The Chemical and Physical Properties of Vampires in the Gaseous State
The following is an article from The Annals of Improbable Research.
by Scott Sandford, Santa Clara, California
Jason Dworkin, Arnold, Maryland
Max Bernstein, Mountain View, California
It is well known that vampires have a number of super-human powers (Melton 1994), although not all sources agree on the exact nature of these powers. This disagreement is presumably due, in large part, to a lack of careful scientific study of these creatures. According to early experts, one of the more interesting abilities of vampires is that they can turn into a mist/gas/vapor at will and move about in this gaseous state (Stoker 1897; Dean, Balderston et al. 1931; de Sangre 1952; Wallace et al. 1967). In the paper that follows we discuss a number of questions associated with the nature of vampires in the gaseous state, hereafter referred to as vampire(g),1 and attempt to estimate some of the chemical and physical properties of vampires while in this state. While we make some progress in this regard, it is difficult to constrain many important properties of gas phase vampires on the basis of current information. In these cases we provide some discussion concerning the merits and difficulties associated with analytical techniques that might yield additional pertinent information.

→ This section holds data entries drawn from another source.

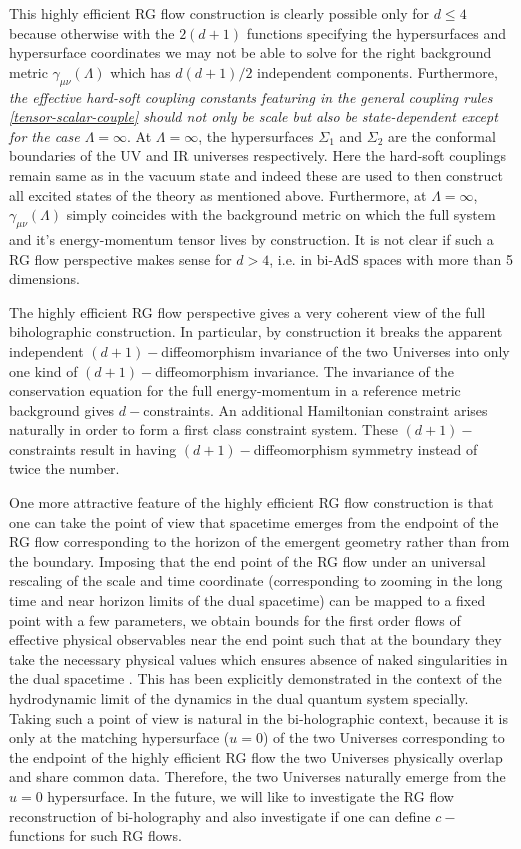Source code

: \documentclass[prd,reprint,a4paper,showpacs,superscriptaddress,11pt,onecolumn,nofootinbib]{revtex4-1}
\renewcommand{\(}{\left(}
\renewcommand{\)}{\right)}
\newcommand{\6}{\partial}
\begin{document}
This highly efficient RG flow construction is clearly possible only for $d \leq 4$ because otherwise with the $2(d+1)$ functions specifying the hypersurfaces and hypersurface coordinates we may not be able to solve for the right background metric $\gamma_{\mu\nu}(\Lambda)$ which has $d(d+1)/2$ independent components. Furthermore, \textit{the effective hard-soft coupling constants featuring in the general coupling rules \eqref{tensor-scalar-couple} should not only be scale but also be state-dependent except for the case $\Lambda = \infty$}. At $\Lambda = \infty$, the hypersurfaces $\Sigma_1$ and $\Sigma_2$ are the conformal boundaries of the UV and IR universes respectively. Here the hard-soft couplings remain same as in the vacuum state and indeed these are used to then construct all excited states of the theory as mentioned above. Furthermore, at $\Lambda = \infty$, $\gamma_{\mu\nu}(\Lambda)$ simply coincides with the background metric on which the full system and it's energy-momentum tensor lives by construction. It is not clear if such a RG flow perspective makes sense for $d>4$, i.e. in bi-AdS spaces with more than 5 dimensions.

The highly efficient RG flow perspective gives a very coherent view of the full biholographic construction. In particular, by construction it breaks the apparent independent $(d+1)-$diffeomorphism invariance of the two Universes into only one kind of $(d+1)-$diffeomorphism invariance. The invariance of the conservation equation for the full energy-momentum in a reference metric background gives $d-$constraints. An additional Hamiltonian constraint arises naturally in order to form a first class constraint system. These $(d+1)-$constraints result in having $(d+1)-$diffeomorphism symmetry instead of twice the number.

One more attractive feature of the highly efficient RG flow construction is that one can take the point of view that spacetime emerges from the endpoint of the RG flow corresponding to the horizon of the emergent geometry rather than from the boundary. Imposing that the end point of the RG flow under an universal rescaling of the scale and time coordinate (corresponding to zooming in the long time and near horizon limits of the dual spacetime) can be mapped to a fixed point with a few parameters, we obtain bounds for the first order flows of effective physical observables near the end point such that at the boundary they take the necessary physical values which ensures absence of naked singularities in the dual spacetime \cite{Kuperstein:2013hqa,Behr:2015yna,Behr:2015aat}. This has been explicitly demonstrated in the context of the hydrodynamic limit of the dynamics in the dual quantum system specially. Taking such a point of view is natural in the bi-holographic context, because it is only at the matching hypersurface ($u=0$) of the two Universes corresponding to the endpoint of the highly efficient RG flow the two Universes physically overlap and share common data. Therefore, the two Universes naturally emerge from the $u=0$ hypersurface. In the future, we will like to investigate the RG flow reconstruction of bi-holography and also investigate if one can define $c-$functions for such RG flows.
\end{document}
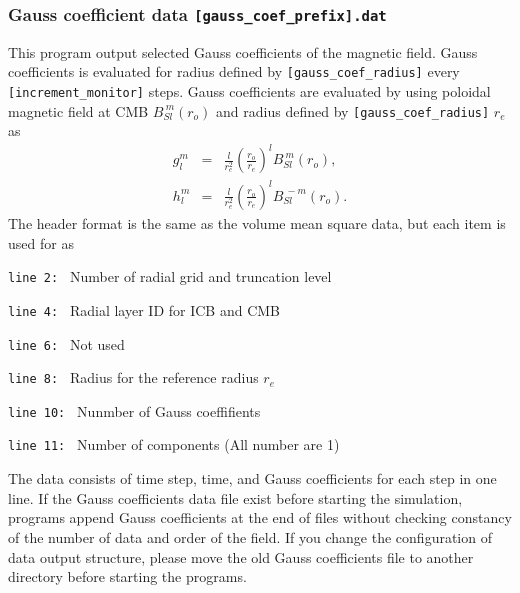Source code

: \subsubsection{Gauss coefficient data {\tt [gauss\_coef\_prefix].dat}}
This program output selected Gauss coefficients of the magnetic field. Gauss coefficients is evaluated for radius defined by \verb|[gauss_coef_radius]| every \verb|[increment_monitor]| steps. Gauss coefficients are evaluated by using poloidal magnetic field at CMB $B_{Sl}^{\ m}(r_{o})$ and radius defined by \verb|[gauss_coef_radius]| $r_{e}$ as
%
\begin{eqnarray}
g_{l}^{m} &=& \frac{l}{r_{e}^2} \left(\frac{r_{o}}{r_{e}}\right)^{l} B_{Sl}^{\ m}(r_{o}),
\nonumber \\
h_{l}^{m} &=& \frac{l}{r_{e}^2} \left(\frac{r_{o}}{r_{e}}\right)^{l} B_{Sl}^{\ -m}(r_{o}).
\nonumber
\end{eqnarray}
%
The header format is the same as the volume mean square data, but each item is used for as 
%
\begin{description}
\item{\tt  line 2: } Number of radial grid and truncation level
\item{\tt  line 4: } Radial layer ID for ICB and CMB
\item{\tt  line 6: } Not used
\item{\tt  line 8: } Radius for the reference radius $r_{e}$
\item{\tt  line 10: } Nunmber of Gauss coeffifients
\item{\tt  line 11: } Number of components (All number are 1)
\end{description}
%
%
The data consists of time step, time, and Gauss coefficients for each step in one line. If the Gauss coefficients data file exist before starting the simulation, programs append Gauss coefficients at the end of files without checking constancy of the number of data and order of the field. If you change the configuration of data output structure, please move the old Gauss coefficients file to another directory before starting the programs.

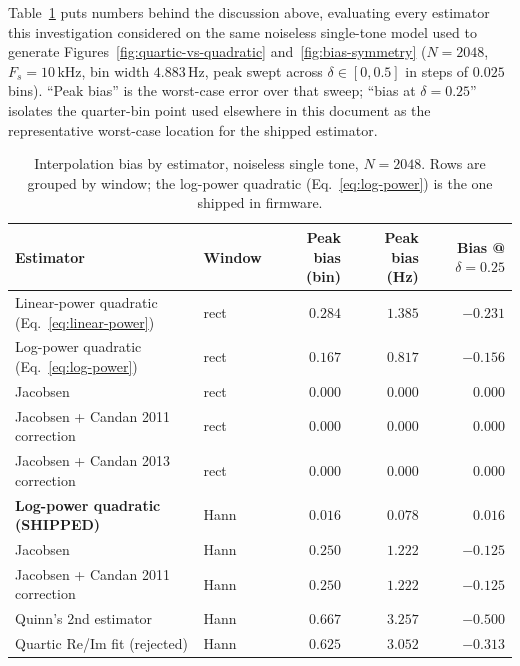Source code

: \documentclass[11pt]{article}
\begin{document}
Table~\ref{tab:bias-comparison} puts numbers behind the discussion
above, evaluating every estimator this investigation considered on
the same noiseless single-tone model used to generate
Figures~\ref{fig:quartic-vs-quadratic} and~\ref{fig:bias-symmetry}
($N=2048$, $F_s=10\,$kHz, bin width $4.883\,$Hz, peak swept across
$\delta \in [0, 0.5]$ in steps of $0.025$ bins). ``Peak bias'' is the
worst-case error over that sweep; ``bias at $\delta=0.25$'' isolates
the quarter-bin point used elsewhere in this document as the
representative worst-case location for the shipped estimator.

\begin{table}[H]
  \centering
  \caption{Interpolation bias by estimator, noiseless single tone,
  $N=2048$. Rows are grouped by window; the log-power quadratic
  (Eq.~\eqref{eq:log-power}) is the one shipped in firmware.}
  \label{tab:bias-comparison}
  \begin{tabular}{llrrr}
    \toprule
    Estimator & Window & Peak bias (bin) & Peak bias (Hz) & Bias @ $\delta{=}0.25$ \\
    \midrule
    Linear-power quadratic (Eq.~\eqref{eq:linear-power})
      & rect & $0.284$  & $1.385$ & $-0.231$ \\
    Log-power quadratic (Eq.~\eqref{eq:log-power})
      & rect & $0.167$  & $0.817$ & $-0.156$ \\
    Jacobsen
      & rect & $0.000$  & $0.000$ & $0.000$ \\
    Jacobsen + Candan 2011 correction
      & rect & $0.000$  & $0.000$ & $0.000$ \\
    Jacobsen + Candan 2013 correction
      & rect & $0.000$  & $0.000$ & $0.000$ \\
    \midrule
    \textbf{Log-power quadratic (SHIPPED)}
      & Hann & $\mathbf{0.016}$ & $\mathbf{0.078}$ & $\mathbf{0.016}$ \\
    Jacobsen
      & Hann & $0.250$  & $1.222$ & $-0.125$ \\
    Jacobsen + Candan 2011 correction
      & Hann & $0.250$  & $1.222$ & $-0.125$ \\
    Quinn's 2nd estimator
      & Hann & $0.667$  & $3.257$ & $-0.500$ \\
    Quartic Re/Im fit (rejected)
      & Hann & $0.625$  & $3.052$ & $-0.313$ \\
    \bottomrule
  \end{tabular}
\end{table}
\end{document}
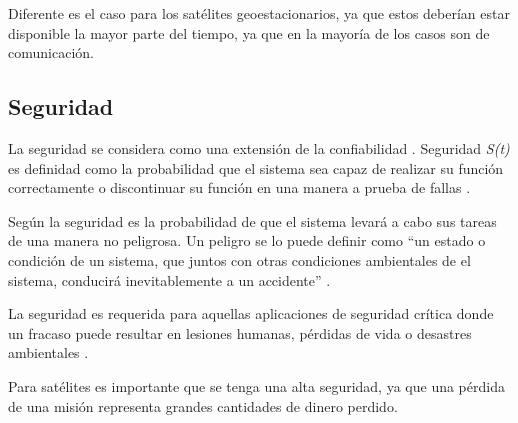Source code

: Diferente es el caso para los satélites geoestacionarios, ya que estos deberían estar disponible la
mayor parte del tiempo, ya que en la mayoría de los casos son de comunicación.

\subsection{Seguridad}\label{subsec:seguridad}
La seguridad se considera como una extensión de la confiabilidad \citep{FTDesign}. Seguridad
\textit{S(t)} es definidad como la probabilidad que el sistema sea capaz de realizar su función
correctamente o discontinuar su función en una manera a prueba de fallas \citep{FTDesign}.

Según \cite{SoftwareFaultToleranceATutorial} la seguridad es la probabilidad de que el sistema
levará a cabo sus tareas de una manera no peligrosa. Un peligro se lo puede definir como ``un
estado o condición de un sistema, que juntos con otras condiciones ambientales de el sistema,
conducirá inevitablemente a un accidente'' \citep{SoftwareFaultToleranceATutorial}.

La seguridad es requerida para aquellas aplicaciones de seguridad crítica donde un fracaso puede
resultar en lesiones humanas, pérdidas de vida o desastres ambientales \citep{FTDesign}.

Para satélites es importante que se tenga una alta seguridad, ya que una pérdida de una misión
representa grandes cantidades de dinero perdido.
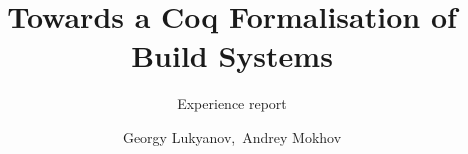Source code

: \documentclass[sigplan]{acmart}\settopmatter{printfolios=true,printccs=false,printacmref=false}
\begin{document}
\title[]{Towards a Coq Formalisation of Build Systems}         %
\subtitle{Experience report}                     %



\author{Georgy Lukyanov,~Andrey Mokhov}

\end{document}
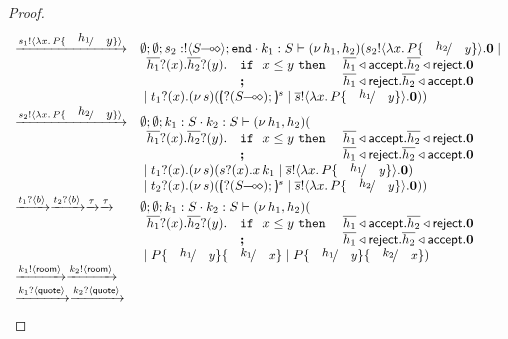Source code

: \begin{proof}
\[\begin{array}{ll}
		\by{\bactout{s_1}{\abs{x}{P \subst{h_1}{y}}}}&
		\es; \es; s_2: \btout{\lhot{S}} \tinact \cat k_1: S \proves \newsp{h_1, h_2}{\bout{s_2}{\abs{x}{P \subst{h_2}{y}}} \inact \Par\\
		&
		\begin{array}{lll}
			\binp{\dual{h_1}}{x} \binp{\dual{h_2}}{y} & \If\ x \leq y\ \Then & \bsel{\dual{h_1}}{\accept} \bsel{\dual{h_2}}{\reject} \inact\\
			& \Else& \bsel{\dual{h_1}}{\reject} \bsel{\dual{h_2}}{\accept} \inact
		\end{array} \\
		& \Par \binp{t_1}{x} \newsp{s}{\mapchar{\btinp{\lhot{S}}}{s} \Par \bout{\dual{s}}{\abs{x}{P \subst{h_1}{y}}} \inact }}
\\
		\by{\bactout{s_2}{\abs{x}{P \subst{h_2}{y}}}}&
		\es; \es; k_1: S \cat k_2: S \proves \newsp{h_1, h_2}{\\
		&
		\begin{array}{lll}
			\binp{\dual{h_1}}{x} \binp{\dual{h_2}}{y} & \If\ x \leq y\ \Then & \bsel{\dual{h_1}}{\accept} \bsel{\dual{h_2}}{\reject} \inact\\
			& \Else& \bsel{\dual{h_1}}{\reject} \bsel{\dual{h_2}}{\accept} \inact
		\end{array} \\
		& \Par \binp{t_1}{x} \newsp{s}{\binp{s}{x} \appl{x}{k_1} \Par \bout{\dual{s}}{\abs{x}{P \subst{h_1}{y}}} \inact }\\
		& \Par \binp{t_2}{x} \newsp{s}{\mapchar{\btinp{\lhot{S}}}{s} \Par \bout{\dual{s}}{\abs{x}{P \subst{h_2}{y}}} \inact }}
\\

		\by{\bactinp{t_1}{b}} \by{\bactinp{t_2}{b}} \by{\tau}\by{\tau}&
		\es; \es; k_1: S \cat k_2: S \proves \newsp{h_1, h_2}{\\
		&
		\begin{array}{lll}
			\binp{\dual{h_1}}{x} \binp{\dual{h_2}}{y} & \If\ x \leq y\ \Then & \bsel{\dual{h_1}}{\accept} \bsel{\dual{h_2}}{\reject} \inact\\
			& \Else& \bsel{\dual{h_1}}{\reject} \bsel{\dual{h_2}}{\accept} \inact
		\end{array} \\
		& \Par P\subst{h_1}{y} \subst{k_1}{x} \Par P\subst{h_1}{y} \subst{k_2}{x}}
\\

		\by{\bactout{k_1}{\rtype}} \by{\bactout{k_2}{\rtype}}
		\\
		\by{\bactinp{k_1}{\Quote}} \by{\bactinp{k_2}{\Quote}}
\\


\end{array}\]
\end{proof}
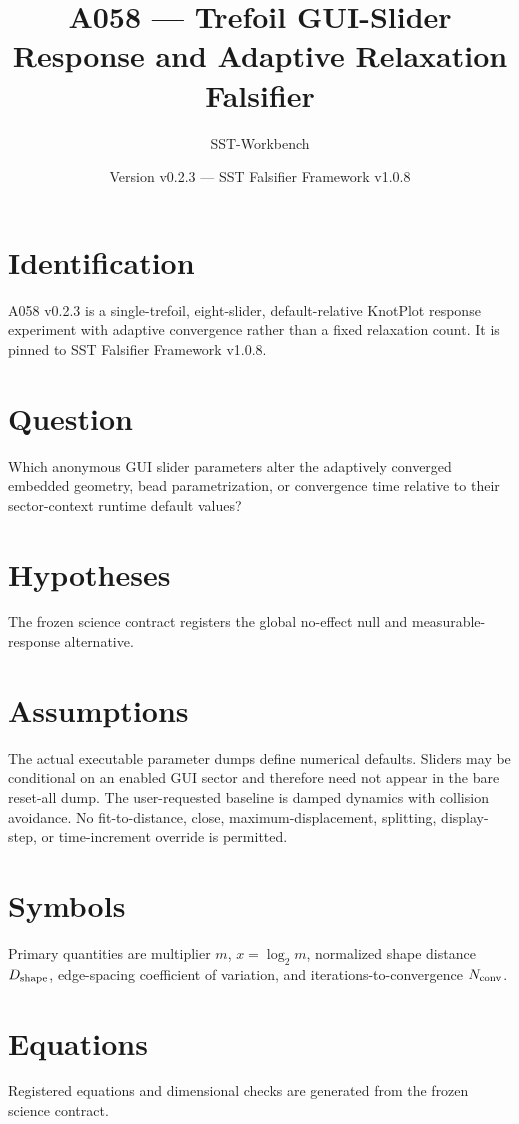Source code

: \documentclass[11pt,a4paper]{article}
\begin{document}
\title{A058 --- Trefoil GUI-Slider Response and Adaptive Relaxation Falsifier}
\author{SST-Workbench}\date{Version v0.2.3 --- SST Falsifier Framework v1.0.8}\maketitle
{}
\section{Identification}
A058 v0.2.3 is a single-trefoil, eight-slider, default-relative KnotPlot response experiment with adaptive convergence rather than a fixed relaxation count. It is pinned to SST Falsifier Framework v1.0.8.
\section{Question}
Which anonymous GUI slider parameters alter the adaptively converged embedded geometry, bead parametrization, or convergence time relative to their sector-context runtime default values?
\section{Hypotheses}
The frozen science contract registers the global no-effect null and measurable-response alternative.
\section{Assumptions}
The actual executable parameter dumps define numerical defaults. Sliders may be conditional on an enabled GUI sector and therefore need not appear in the bare reset-all dump. The user-requested baseline is damped dynamics with collision avoidance. No fit-to-distance, close, maximum-displacement, splitting, display-step, or time-increment override is permitted.
\section{Symbols}
Primary quantities are multiplier $m$, $x=\log_2m$, normalized shape distance $D_{\rm shape}$, edge-spacing coefficient of variation, and iterations-to-convergence $N_{\rm conv}$.
\section{Equations}
Registered equations and dimensional checks are generated from the frozen science contract.
\end{document}
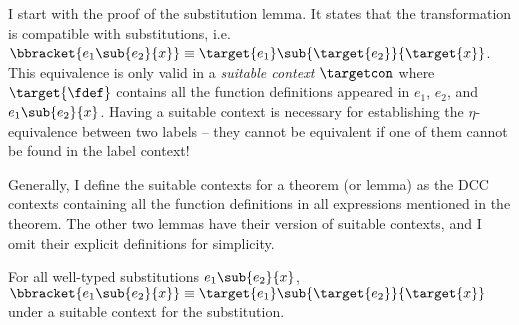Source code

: I start with the proof of the substitution lemma. It states that the transformation is compatible with substitutions, i.e.~$\bbracket{e_1 \sub{e_2}{x}} \equiv \target{e_1} \sub{\target{e_2}}{\target{x}}$. This equivalence is only valid in a \textit{suitable context} $\targetcon$ where $\target{\fdef}$ contains all the function definitions appeared in $e_1$, $e_2$, and $e_1\sub{e_2}{x}$. Having a suitable context is necessary for establishing the  $\eta$-equivalence between two labels -- they cannot be equivalent if one of them cannot be found in the label context!

Generally, I define the suitable contexts for a theorem (or lemma) as the DCC contexts containing all the function definitions in all expressions mentioned in the theorem. The other two lemmas have their version of suitable contexts, and I omit their explicit definitions for simplicity.

\begin{lemma}[Substitution] For all well-typed substitutions $e_1 \sub{e_2}{x}$,\\
$\bbracket{e_1 \sub{e_2}{x}} \equiv \target{e_1}\sub{\target{e_2}}{\target{x}}$ under a suitable context for the substitution.

\label{lem:sub}
\end{lemma}
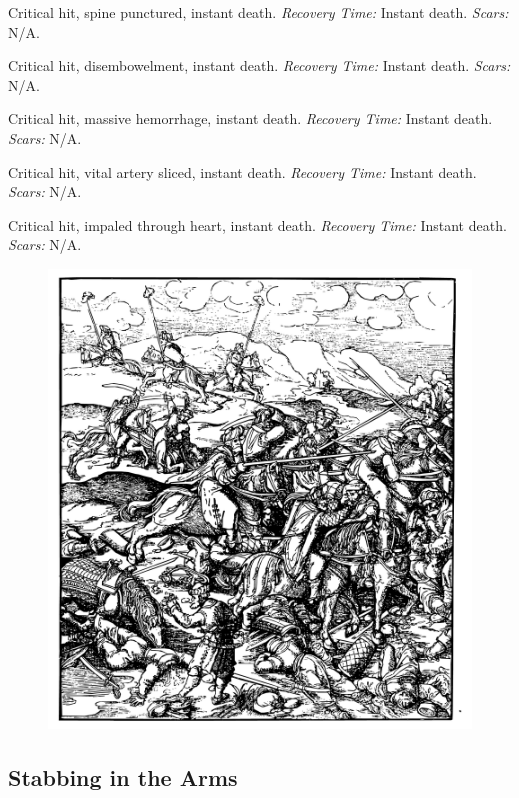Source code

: \documentclass[12pt]{book}
\begin{document}
\begin{description}[labelwidth=1.5em, leftmargin=*, itemsep=0.4em]
    \item[16 -] Critical hit, spine punctured, instant death. \textit{Recovery Time:} Instant death. \textit{Scars:} N/A.
    \item[17 -] Critical hit, disembowelment, instant death. \textit{Recovery Time:} Instant death. \textit{Scars:} N/A.
    \item[18 -] Critical hit, massive hemorrhage, instant death. \textit{Recovery Time:} Instant death. \textit{Scars:} N/A.
    \item[19 -] Critical hit, vital artery sliced, instant death. \textit{Recovery Time:} Instant death. \textit{Scars:} N/A.
    \item[20 -] Critical hit, impaled through heart, instant death. \textit{Recovery Time:} Instant death. \textit{Scars:} N/A.
\end{description}

\begin{figure}[h]
    \centering
    \includegraphics[width=\textwidth]{./images/combat10.pdf}
\end{figure}

\subsection{Stabbing in the Arms}
\end{document}
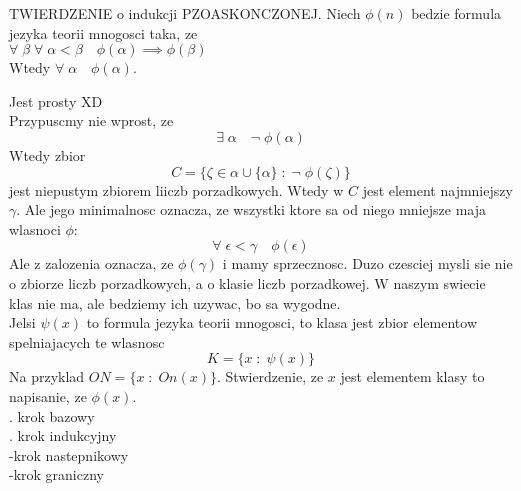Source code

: \documentclass{article}
\begin{document}
    \bigskip
    \begin{center}\large
        TWIERDZENIE o indukcji PZOASKONCZONEJ. Niech $\phi(n)$ bedzie formula jezyka teorii mnogosci taka, ze\smallskip\\
        $\forall\;\beta\;\forall\;\alpha<\beta\quad \phi(\alpha)\implies \phi(\beta)$\smallskip\\
        Wtedy $\forall\;\alpha\quad \phi(\alpha)$.
    \end{center}
    \dowod
    Jest prosty XD\medskip\\
    Przypuscmy nie wprost, ze 
    $$\exists\;\alpha\quad\neg\;\phi(\alpha)$$
    Wtedy zbior 
    $$C=\{\zeta\in\alpha\cup\{\alpha\}\;:\;\neg\;\phi(\zeta)\}$$
    jest niepustym zbiorem liiczb porzadkowych. Wtedy w $C$ jest element najmniejszy $\gamma$. Ale jego minimalnosc oznacza, ze wszystki ktore sa od niego mniejsze maja wlasnoci $\phi$:
    $$\forall\;\epsilon<\gamma\quad \phi(\epsilon)$$
    Ale z zalozenia oznacza, ze $\phi(\gamma)$ i mamy sprzecznosc.
    \kondow
    Duzo czesciej mysli sie nie o zbiorze liczb porzadkowych, a o klasie liczb porzadkowej. W naszym swiecie klas nie ma, ale bedziemy ich uzywac, bo sa wygodne.\smallskip\\
    Jelsi $\psi(x)$ to formula jezyka teorii mnogosci, to klasa jest zbior elementow spelniajacych te wlasnosc
    $$K=\{x\;:\;\psi(x)\}$$
    Na przyklad $ON = \{x\;:\;On(x)\}$. Stwierdzenie, ze $x$ jest elementem klasy to napisanie, ze $\phi(x)$.\medskip\\
    . krok bazowy\smallskip\\
    . krok indukcyjny\smallskip\\
    \indent\indent-krok nastepnikowy\smallskip\\
    \indent\indent-krok graniczny
\end{document}
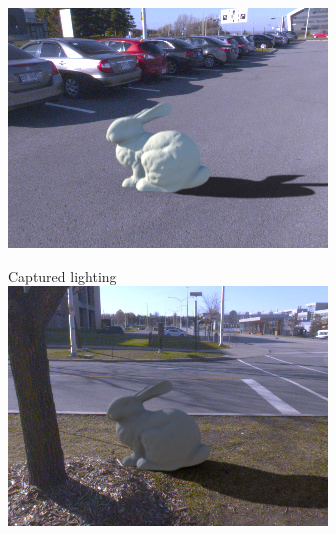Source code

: \begin{minipage}{\linewidth}
\begin{multicols}{4}
\includegraphics[width=\mywidth]{AG8A2959_Panorama_hdr-corrected_006.jpg}















\vfill\null
\columnbreak

Captured lighting\\


\includegraphics[width=\mywidth]{AG8A2875_Panorama_hdr-corrected_011.jpg}


\end{multicols}
\end{minipage}
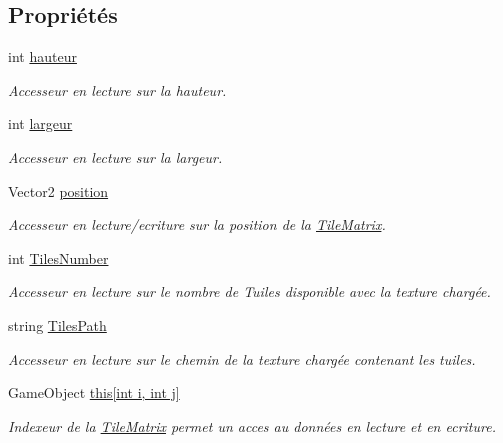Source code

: \subsection*{Propriétés}
\begin{DoxyCompactItemize}
\item 
int \hyperlink{class_tile_matrix_a03b3e21bbee70f916ba6075150d8570b}{hauteur}
\begin{DoxyCompactList}\small\item\em Accesseur en lecture sur la hauteur. \end{DoxyCompactList}\item 
int \hyperlink{class_tile_matrix_adbffb02d3f0eba910ccbe6054a776105}{largeur}
\begin{DoxyCompactList}\small\item\em Accesseur en lecture sur la largeur. \end{DoxyCompactList}\item 
Vector2 \hyperlink{class_tile_matrix_ac005af42acbdcf02179ba2514d20f59a}{position}
\begin{DoxyCompactList}\small\item\em Accesseur en lecture/ecriture sur la position de la \hyperlink{class_tile_matrix}{Tile\+Matrix}. \end{DoxyCompactList}\item 
int \hyperlink{class_tile_matrix_a98329fd27bbbf07aa907efbd1b8a3822}{Tiles\+Number}
\begin{DoxyCompactList}\small\item\em Accesseur en lecture sur le nombre de Tuiles disponible avec la texture chargée. \end{DoxyCompactList}\item 
string \hyperlink{class_tile_matrix_aaff226a076c705b100bc8076ce3d025a}{Tiles\+Path}
\begin{DoxyCompactList}\small\item\em Accesseur en lecture sur le chemin de la texture chargée contenant les tuiles. \end{DoxyCompactList}\item 
Game\+Object \hyperlink{class_tile_matrix_a19ee238fde6e939b8d4eb6a23fd78563}{this\mbox{[}int i, int j\mbox{]}}
\begin{DoxyCompactList}\small\item\em Indexeur de la \hyperlink{class_tile_matrix}{Tile\+Matrix} permet un acces au données en lecture et en ecriture. \end{DoxyCompactList}\end{DoxyCompactItemize}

Figure 1 – A video ethnographic documentary of the formation of vampire(g) was first recorded in Le Manoir du Diable (Méliès and d’Alcy, 1896)
Volume Analysis
Video ethnographic studies of vampires, for example the pioneering work of Méliès and d’Alcy (1896) (Figure 1) imply that gas phase vampires have similar total dimensions, albeit with fuzzy edges, to solid-state vampires (Hart et al. 1992). However, quantitative analysis is difficult since vampires are reported to not show up in mirrors (Spence 1960), which adds considerable complication to any imaging system used for volumetric analysis. Due to the invisibility of vampires in mirrors, a complex system of lenses and filters, sans mirrors, must be used to record them on video or film. It is unfortunate that the nature of the filters and lenses used by documentarians like Dean and Balderston is not listed in the acknowledgements to their presentations. However, it is apparent that the filters used in early video ethnographic studies produced a monochromatic moving picture. The use of mirror-free recording technology has improved in recent decades, as evidenced by the higher fidelity of the recordings of vampire. Despite all this, accurate measurements of volume have yet to be made, even by the most ambitious interviewers (Rice et al. 1994).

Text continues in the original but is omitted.